Nothing beats a warm brownie fresh from the pan. Top this ooey-gooey hot fudge brownie cake with fresh whipped cream or vanilla ice cream for an indulgent treat the whole family will enjoy.
1 cup all-purpose flour
2 tablespoons unsweetened cocoa
2 teaspoons baking powder
1/4 teaspoon salt
1 1/4 cups granulated sugar, divided
1/2 cup milk, at room temperature
3 tablespoons vegetable oil
1 teaspoon vanilla extract
1/2 cup firmly packed light brown sugar
1/4 cup unsweetened cocoa
1 1/2 cups boiling water
Whipped cream or ice cream
How to Make It
Preheat oven to 350°. Stir together flour, next 3 ingredients, and 3/4 cup granulated sugar in a large bowl; stir in milk, oil, and vanilla. Spread batter in a lightly greased 8-inch square pan.

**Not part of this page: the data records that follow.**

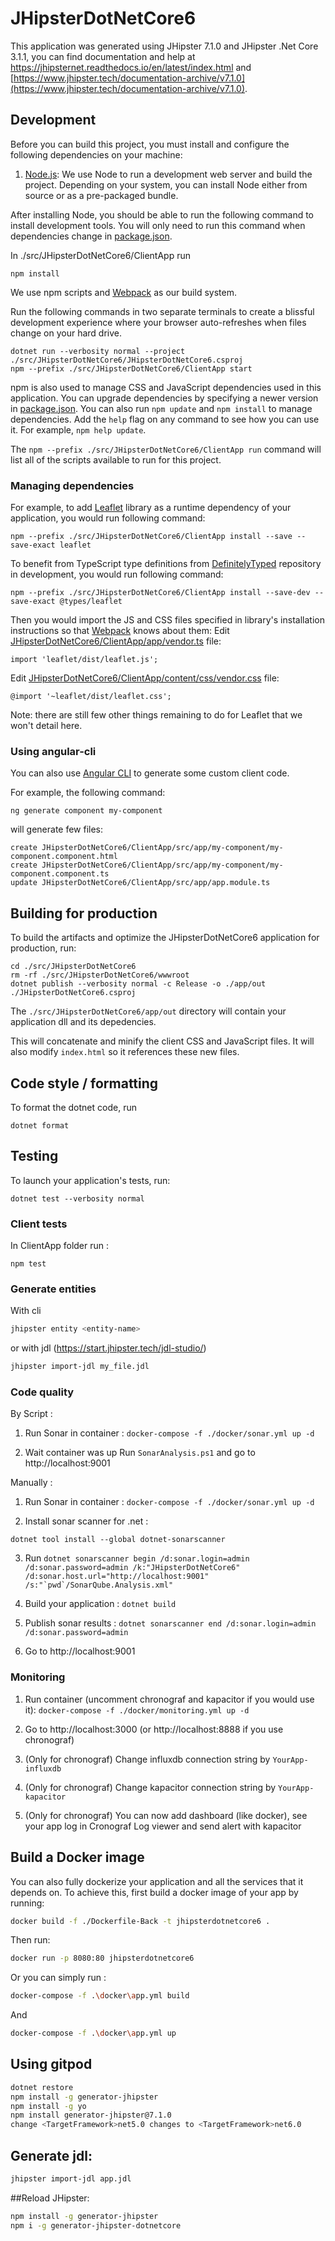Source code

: # JHipsterDotNetCore6

This application was generated using JHipster 7.1.0 and JHipster .Net Core 3.1.1, you can find documentation and help at https://jhipsternet.readthedocs.io/en/latest/index.html and [https://www.jhipster.tech/documentation-archive/v7.1.0](https://www.jhipster.tech/documentation-archive/v7.1.0).

## Development

Before you can build this project, you must install and configure the following dependencies on your machine:

1. [Node.js][]: We use Node to run a development web server and build the project.
   Depending on your system, you can install Node either from source or as a pre-packaged bundle.

After installing Node, you should be able to run the following command to install development tools.
You will only need to run this command when dependencies change in [package.json](package.json).

In ./src/JHipsterDotNetCore6/ClientApp run

    npm install

We use npm scripts and [Webpack][] as our build system.

Run the following commands in two separate terminals to create a blissful development experience where your browser
auto-refreshes when files change on your hard drive.

    dotnet run --verbosity normal --project ./src/JHipsterDotNetCore6/JHipsterDotNetCore6.csproj
    npm --prefix ./src/JHipsterDotNetCore6/ClientApp start

npm is also used to manage CSS and JavaScript dependencies used in this application. You can upgrade dependencies by
specifying a newer version in [package.json](package.json). You can also run `npm update` and `npm install` to manage dependencies.
Add the `help` flag on any command to see how you can use it. For example, `npm help update`.

The `npm --prefix ./src/JHipsterDotNetCore6/ClientApp run` command will list all of the scripts available to run for this project.

### Managing dependencies

For example, to add [Leaflet][] library as a runtime dependency of your application, you would run following command:

    npm --prefix ./src/JHipsterDotNetCore6/ClientApp install --save --save-exact leaflet

To benefit from TypeScript type definitions from [DefinitelyTyped][] repository in development, you would run following command:

    npm --prefix ./src/JHipsterDotNetCore6/ClientApp install --save-dev --save-exact @types/leaflet

Then you would import the JS and CSS files specified in library's installation instructions so that [Webpack][] knows about them:
Edit [JHipsterDotNetCore6/ClientApp/app/vendor.ts](JHipsterDotNetCore6/ClientApp/app/vendor.ts) file:

```
import 'leaflet/dist/leaflet.js';
```

Edit [JHipsterDotNetCore6/ClientApp/content/css/vendor.css](JHipsterDotNetCore6/ClientApp/content/css/vendor.css) file:

```
@import '~leaflet/dist/leaflet.css';
```

Note: there are still few other things remaining to do for Leaflet that we won't detail here.

### Using angular-cli

You can also use [Angular CLI][] to generate some custom client code.

For example, the following command:

    ng generate component my-component

will generate few files:

    create JHipsterDotNetCore6/ClientApp/src/app/my-component/my-component.component.html
    create JHipsterDotNetCore6/ClientApp/src/app/my-component/my-component.component.ts
    update JHipsterDotNetCore6/ClientApp/src/app/app.module.ts

## Building for production

To build the artifacts and optimize the JHipsterDotNetCore6 application for production, run:

    cd ./src/JHipsterDotNetCore6
    rm -rf ./src/JHipsterDotNetCore6/wwwroot
    dotnet publish --verbosity normal -c Release -o ./app/out ./JHipsterDotNetCore6.csproj

The `./src/JHipsterDotNetCore6/app/out` directory will contain your application dll and its depedencies.

This will concatenate and minify the client CSS and JavaScript files. It will also modify `index.html` so it references these new files.

## Code style / formatting

To format the dotnet code, run

    dotnet format

## Testing

To launch your application's tests, run:

    dotnet test --verbosity normal

### Client tests

In ClientApp folder run :

    npm test

### Generate entities

With cli

```bash
jhipster entity <entity-name>
```

or with jdl (https://start.jhipster.tech/jdl-studio/)

```bash
jhipster import-jdl my_file.jdl
```

### Code quality

By Script :

1. Run Sonar in container : `docker-compose -f ./docker/sonar.yml up -d`

2. Wait container was up Run `SonarAnalysis.ps1` and go to http://localhost:9001

Manually :

1. Run Sonar in container : `docker-compose -f ./docker/sonar.yml up -d`

2. Install sonar scanner for .net :

`dotnet tool install --global dotnet-sonarscanner`

3. Run `` dotnet sonarscanner begin /d:sonar.login=admin /d:sonar.password=admin /k:"JHipsterDotNetCore6" /d:sonar.host.url="http://localhost:9001" /s:"`pwd`/SonarQube.Analysis.xml" ``

4. Build your application : `dotnet build`

5. Publish sonar results : `dotnet sonarscanner end /d:sonar.login=admin /d:sonar.password=admin`

6. Go to http://localhost:9001

### Monitoring

1. Run container (uncomment chronograf and kapacitor if you would use it): `docker-compose -f ./docker/monitoring.yml up -d`

2. Go to http://localhost:3000 (or http://localhost:8888 if you use chronograf)

3. (Only for chronograf) Change influxdb connection string by `YourApp-influxdb`

4. (Only for chronograf) Change kapacitor connection string by `YourApp-kapacitor`

5. (Only for chronograf) You can now add dashboard (like docker), see your app log in Cronograf Log viewer and send alert with kapacitor

## Build a Docker image

You can also fully dockerize your application and all the services that it depends on. To achieve this, first build a docker image of your app by running:

```bash
docker build -f ./Dockerfile-Back -t jhipsterdotnetcore6 .
```

Then run:

```bash
docker run -p 8080:80 jhipsterdotnetcore6
```

Or you can simply run :

```bash
docker-compose -f .\docker\app.yml build
```

And

```bash
docker-compose -f .\docker\app.yml up
```

[node.js]: https://nodejs.org/
[yarn]: https://yarnpkg.org/
[webpack]: https://webpack.github.io/
[angular cli]: https://cli.angular.io/
[browsersync]: http://www.browsersync.io/
[jest]: https://facebook.github.io/jest/
[jasmine]: http://jasmine.github.io/2.0/introduction.html
[protractor]: https://angular.github.io/protractor/
[leaflet]: http://leafletjs.com/
[definitelytyped]: http://definitelytyped.org/


## Using gitpod
```bash
dotnet restore
npm install -g generator-jhipster
npm install -g yo
npm install generator-jhipster@7.1.0
change <TargetFramework>net5.0 changes to <TargetFramework>net6.0
```

## Generate jdl:
```bash
jhipster import-jdl app.jdl
```

##Reload JHipster:
```bash
npm install -g generator-jhipster
npm i -g generator-jhipster-dotnetcore
```
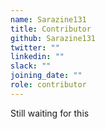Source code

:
 ```yaml
---
name: Sarazine131
title: Contributor
github: Sarazine131
twitter: ""
linkedin: ""
slack: ""
joining_date: ""
role: contributor
---
```


Still waiting for this
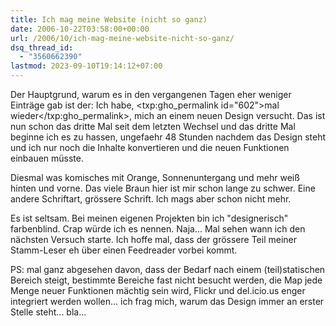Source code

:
 ```yaml
---
title: Ich mag meine Website (nicht so ganz)
date: 2006-10-22T03:58:00+00:00
url: /2006/10/ich-mag-meine-website-nicht-so-ganz/
dsq_thread_id:
  - "3560662390"
lastmod: 2023-09-10T19:14:12+07:00
---
```

Der Hauptgrund, warum es in den vergangenen Tagen eher weniger Einträge gab ist der: Ich habe, <txp:gho_permalink id="602">mal wieder</txp:gho_permalink>, mich an einem neuen Design versucht. Das ist nun schon das dritte Mal seit dem letzten Wechsel und das dritte Mal beginne ich es zu hassen, ungefaehr 48 Stunden nachdem das Design steht und ich nur noch die Inhalte konvertieren und die neuen Funktionen einbauen müsste.

Diesmal was komisches mit Orange, Sonnenuntergang und mehr weiß hinten und vorne. Das viele Braun hier ist mir schon lange zu schwer. Eine andere Schriftart, grössere Schrift. Ich mags aber schon nicht mehr.

Es ist seltsam. Bei meinen eigenen Projekten bin ich "designerisch" farbenblind. Crap würde ich es nennen. Naja... Mal sehen wann ich den nächsten Versuch starte. Ich hoffe mal, dass der grössere Teil meiner Stamm-Leser eh über einen Feedreader vorbei kommt.

PS: mal ganz abgesehen davon, dass der Bedarf nach einem (teil)statischen Bereich steigt, bestimmte Bereiche fast nicht besucht werden, die Map jede Menge neuer Funktionen mächtig sein wird, Flickr und del.icio.us enger integriert werden wollen... ich frag mich, warum das Design immer an erster Stelle steht... bla...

Combine brown sugar, cocoa, and remaining 1/2 cup granulated sugar in a small bowl; sprinkle over batter in pan. Using a spoon, gently drizzle 1 1/2 cups boiling water over batter, being careful not to disturb layers. (Do not stir.)
Bake at 350° for 45 minutes or until a cake layer forms on top and layer springs back when touched. Let cool on a wire rack 25 minutes. Serve warm with whipped cream or ice cream.
Chocolate-Cherry Pudding Cake: Thaw 1 (12-oz.) package frozen dark, sweet, pitted cherries; drain. Pat cherries dry with paper towels. Prepare recipe as directed through Step 2, gently sprinkling cherries over batter in pan. Proceed with recipe as directed.
Mocha Pudding Cake: Substitute hot freshly brewed coffee for boiling water. Proceed with recipe as directed.
One of the best hot fudge pudding cake recipes I've tried. Since a few others complained it wasn't chocolatey enough, i added 1/2 cup bittersweet chocolate chips. I also split everything between six ramekins and made it into an individual dessert then baked it for 25 minutes. It was just fantastic. I will be making this again in the future.
These came out amazing!!! I have tried many brownie recipes from scratch and but this is the first recipe that actually came then the boxed version. I did add a 1/2 cup of chocolate chips to the bottom layer, like everyone suggested. Also, I am not sure if it makes a difference, but I used two different types of cocoa powder.
It was awesome...made the mocha version...added 1/2 c. Chocolate chips (to batter) to increase chocolate taste...served with whipped cream, ice cream would've been better! Everyone raved about it...it's a keeper!
Definitely not chocolate-y enough. I was suspicious with the small amount of cocoa in the first layer. If I were to make it again, I'd probably add espresso powder or somehow incorporate actual chocolate. Missing richness and chocolate flavor.